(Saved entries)

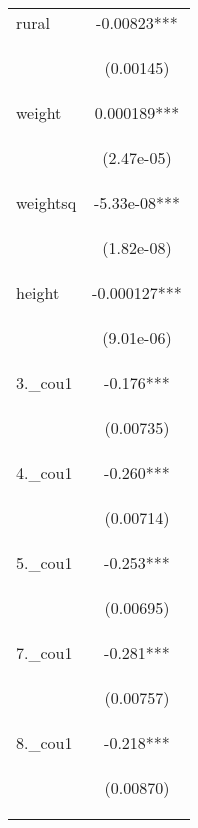\documentclass[]{article}
\begin{document}
\begin{center}
\begin{tabular}{lc}
rural & -0.00823*** \\
\vspace{4pt} & \begin{footnotesize}(0.00145)\end{footnotesize} \\
weight & 0.000189*** \\
\vspace{4pt} & \begin{footnotesize}(2.47e-05)\end{footnotesize} \\
weightsq & -5.33e-08*** \\
\vspace{4pt} & \begin{footnotesize}(1.82e-08)\end{footnotesize} \\
height & -0.000127*** \\
\vspace{4pt} & \begin{footnotesize}(9.01e-06)\end{footnotesize} \\
3.\_cou1 & -0.176*** \\
\vspace{4pt} & \begin{footnotesize}(0.00735)\end{footnotesize} \\
4.\_cou1 & -0.260*** \\
\vspace{4pt} & \begin{footnotesize}(0.00714)\end{footnotesize} \\
5.\_cou1 & -0.253*** \\
\vspace{4pt} & \begin{footnotesize}(0.00695)\end{footnotesize} \\
7.\_cou1 & -0.281*** \\
\vspace{4pt} & \begin{footnotesize}(0.00757)\end{footnotesize} \\
8.\_cou1 & -0.218*** \\
\vspace{4pt} & \begin{footnotesize}(0.00870)\end{footnotesize} \\

\end{tabular}
\end{center}
\end{document}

■ WHAT TO WORK ON: From the first line of the entries above down to the line holding "height & -0.000127*** \\", quote each line exactly and nothing else, skipping pictures.

■ WORKED SOLUTION:
\documentclass[]{article}
\begin{document}
\begin{center}
\begin{tabular}{lc}
rural & -0.00823*** \\
\vspace{4pt} & \begin{footnotesize}(0.00145)\end{footnotesize} \\
weight & 0.000189*** \\
\vspace{4pt} & \begin{footnotesize}(2.47e-05)\end{footnotesize} \\
weightsq & -5.33e-08*** \\
\vspace{4pt} & \begin{footnotesize}(1.82e-08)\end{footnotesize} \\
height & -0.000127*** \\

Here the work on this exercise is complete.